**WORK ORDER**
In the records below, count every line that contains the word "will" and report only the total.

**SOURCE MATERIAL**

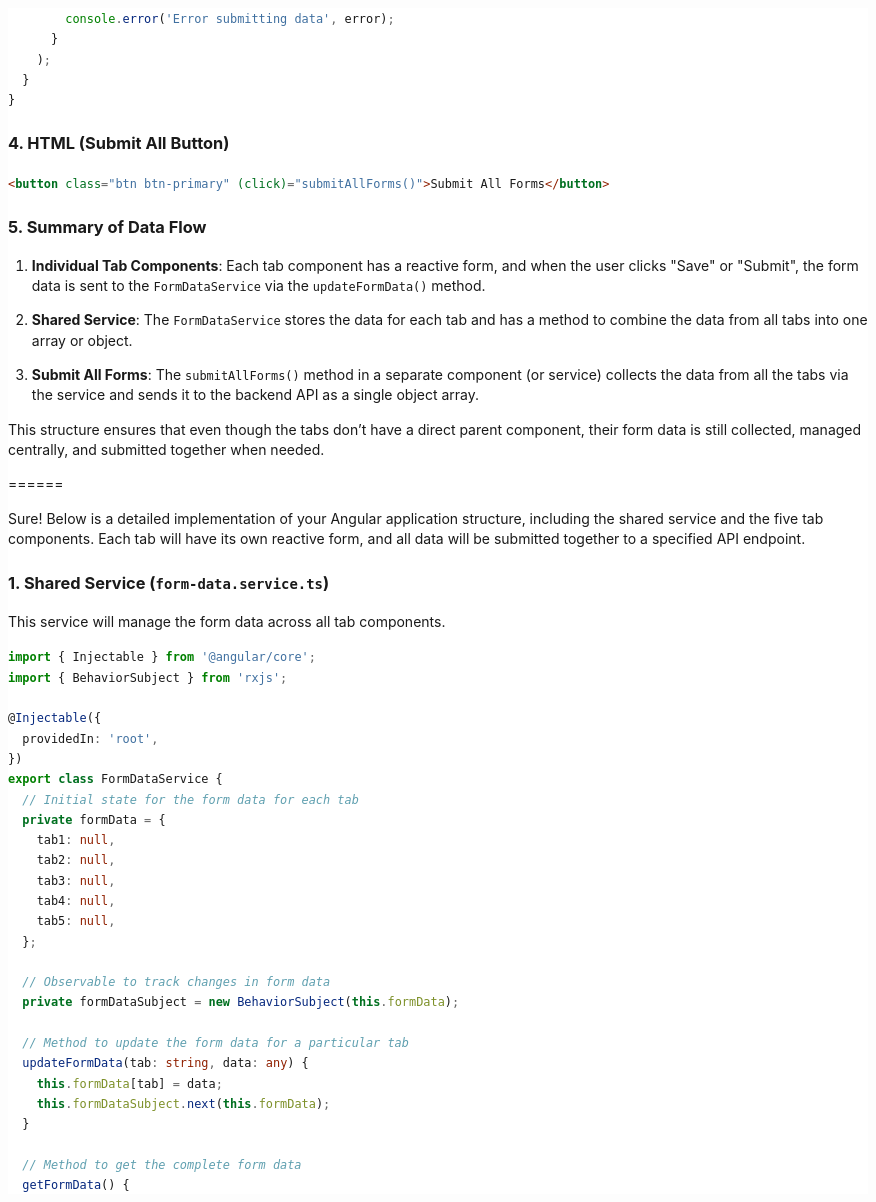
 ```typescript
        console.error('Error submitting data', error);
      }
    );
  }
}
```

### 4. **HTML (Submit All Button)**
```html
<button class="btn btn-primary" (click)="submitAllForms()">Submit All Forms</button>
```

### 5. **Summary of Data Flow**

1. **Individual Tab Components**: Each tab component has a reactive form, and when the user clicks "Save" or "Submit", the form data is sent to the `FormDataService` via the `updateFormData()` method.
   
2. **Shared Service**: The `FormDataService` stores the data for each tab and has a method to combine the data from all tabs into one array or object.

3. **Submit All Forms**: The `submitAllForms()` method in a separate component (or service) collects the data from all the tabs via the service and sends it to the backend API as a single object array.

This structure ensures that even though the tabs don’t have a direct parent component, their form data is still collected, managed centrally, and submitted together when needed.

======

Sure! Below is a detailed implementation of your Angular application structure, including the shared service and the five tab components. Each tab will have its own reactive form, and all data will be submitted together to a specified API endpoint.

### 1. **Shared Service (`form-data.service.ts`)**

This service will manage the form data across all tab components.

```typescript
import { Injectable } from '@angular/core';
import { BehaviorSubject } from 'rxjs';

@Injectable({
  providedIn: 'root',
})
export class FormDataService {
  // Initial state for the form data for each tab
  private formData = {
    tab1: null,
    tab2: null,
    tab3: null,
    tab4: null,
    tab5: null,
  };

  // Observable to track changes in form data
  private formDataSubject = new BehaviorSubject(this.formData);

  // Method to update the form data for a particular tab
  updateFormData(tab: string, data: any) {
    this.formData[tab] = data;
    this.formDataSubject.next(this.formData);
  }

  // Method to get the complete form data
  getFormData() {
```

**TASK RESULT**
2